Эдвин Поляновский - Урок
Тот кто не оставил ее в беде, уже понял многое, если не главное в жизни. И разве это не важнее того, кем он потом будет – художником ли, бухгалтером.
Когда-то мальчишкой копал Осташинский окопы под Киевом, под Сталинградом. Потом – школа ФЗО, завод, где был комсоргом, художественный институт. Весной 1949 года открыл студию прямо в одном из дворов под открытым небом. Потом дали помещение но ставки руководителя все не было. Работал бесплатно. Осташинский привел в студию ребят обожженных войной отбившихся от рук. И до сих пор берет он к себе немало «трудных» подростков, двоечников. Я рассказал о случае с Инной еще и потому, что среди друзей ее были очень разные в прошлом люди.

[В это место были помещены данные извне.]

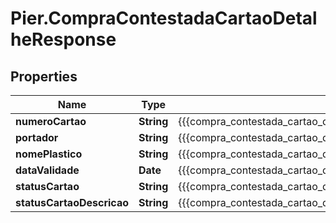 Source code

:# Pier.CompraContestadaCartaoDetalheResponse

## Properties
Name | Type | Description | Notes
------------ | ------------- | ------------- | -------------
**numeroCartao** | **String** | {{{compra_contestada_cartao_detalhe_response_numero_cartao_value}}} | [optional] 
**portador** | **String** | {{{compra_contestada_cartao_detalhe_response_portador_value}}} | [optional] 
**nomePlastico** | **String** | {{{compra_contestada_cartao_detalhe_response_nome_plastico_value}}} | [optional] 
**dataValidade** | **Date** | {{{compra_contestada_cartao_detalhe_response_data_validade_value}}} | [optional] 
**statusCartao** | **String** | {{{compra_contestada_cartao_detalhe_response_status_cartao_value}}} | [optional] 
**statusCartaoDescricao** | **String** | {{{compra_contestada_cartao_detalhe_response_status_cartao_descricao_value}}} | [optional]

Много «трудных» ребят берет к себе Осташинский. Зато потом гордится победами, которые для него дороже тех, что достаются на международных конкурсах. Я видел фотографию в студии: мать бывшего ученика Толи Куща сфотографировалась вместе с сыном. На обороте надпись (заметьте, она пишет всем студийцам, а не только Осташинскому): «Дорогие мои, спасибо за Толю. Теперь верю, будет он человеком»[2].
Виталия Пашкова, безнадежного двоечника, исключали из школы за хулиганство. Однажды его чуть не судили. Потом он попал в студию. Сейчас Осташинский хранит письмо архитектора Пашкова того самого, который сделал проект пионерского лагеря, в нем есть такие слова:
«Спасибо Вам за все. Вы были для меня не только учителем но и отцом».
Наташа Борисюк сейчас архитектор. Она подарила мне свою «Зиму» – девочку, дирижирующую снегопадом.
Поздно вечером, когда мы с Осташинским уже уходили из студии, он взял «Зиму», этот небольшой лист бумаги, обернул его пергаментом, газетами – одной, другой, третьей, потом закрыл рисунок картоном, снова газетами, осторожно, но крепко перевязал, и мы вышли не улицу. Дул сильный ветер с густым мокрым снегом и дождем. Осташинский, не доверяя мне, сам нес спеленутый им рисунок. Он подставлял изменчивым мокрым порывам то левый бок то правый то сутулился и закрывал собой рисунок сверху. Мы пересекли парк Шевченко, вышли на Владимирскую, остался позади университет с красными колоннами, Академия наук, оперный театр... Снег слепил глаза. Осташинский то и дело останавливался и протирал мокрые очки, не выпуская из рук рисунка.
1969 г.
ТАЛАНТ
Как-то поздно вечером в московский троллейбус вошли двое: старый режиссер-педагог и его ученик,– молодой, начинающий, но уже популярный актер. Жизнь в троллейбусе остановилась, кондуктор (тогда еще были кондукторы) перестала продавать билеты: все с обожанием разглядывали живую знаменитость.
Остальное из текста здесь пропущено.